In the entries below, find the string "knjižnice" and return each line holding it.

RECORDS TO USE Start Marker

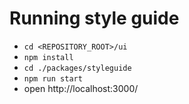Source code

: # Running style guide

- `cd <REPOSITORY_ROOT>/ui`
- `npm install`
- `cd ./packages/styleguide`
- `npm run start`
- open http://localhost:3000/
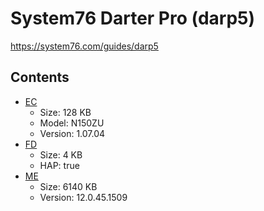 # System76 Darter Pro (darp5)

https://system76.com/guides/darp5

## Contents

- [EC](./ec.rom)
  - Size: 128 KB
  - Model: N150ZU
  - Version: 1.07.04
- [FD](./fd.rom)
  - Size: 4 KB
  - HAP: true
- [ME](./me.rom)
  - Size: 6140 KB
  - Version: 12.0.45.1509
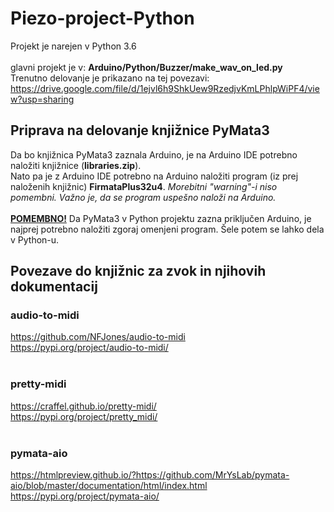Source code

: # Piezo-project-Python
Projekt je narejen v Python 3.6 <br>
<br>
glavni projekt je v: <b>Arduino/Python/Buzzer/make_wav_on_led.py</b> <br>
Trenutno delovanje je prikazano na tej povezavi: https://drive.google.com/file/d/1ejvl6h9ShkUew9RzedjvKmLPhlpWiPF4/view?usp=sharing
<br>
## Priprava na delovanje knjižnice PyMata3
Da bo knjižnica PyMata3 zaznala Arduino, je na Arduino IDE potrebno naložiti knjižnice (<b>libraries.zip</b>). <br>
Nato pa je z Arduino IDE potrebno na Arduino naložiti program (iz prej naloženih knjižnic) <b>FirmataPlus32u4</b>. <i>Morebitni "warning"-i niso pomembni. Važno je, da se program uspešno naloži na Arduino.</i>
<br>
<br>
<b><u>POMEMBNO!</u></b> Da PyMata3 v Python projektu zazna priključen Arduino, je najprej potrebno naložiti zgoraj omenjeni program. Šele potem se lahko dela v Python-u.
<br>
## Povezave do knjižnic za zvok in njihovih dokumentacij
### audio-to-midi
https://github.com/NFJones/audio-to-midi <br>
https://pypi.org/project/audio-to-midi/ <br>
<br>
### pretty-midi
https://craffel.github.io/pretty-midi/ <br>
https://pypi.org/project/pretty_midi/ <br>
<br>
### pymata-aio
https://htmlpreview.github.io/?https://github.com/MrYsLab/pymata-aio/blob/master/documentation/html/index.html <br>
https://pypi.org/project/pymata-aio/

RECORDS TO USE End Marker

**THE ANSWER**
## Priprava na delovanje knjižnice PyMata3
Da bo knjižnica PyMata3 zaznala Arduino, je na Arduino IDE potrebno naložiti knjižnice (<b>libraries.zip</b>). <br>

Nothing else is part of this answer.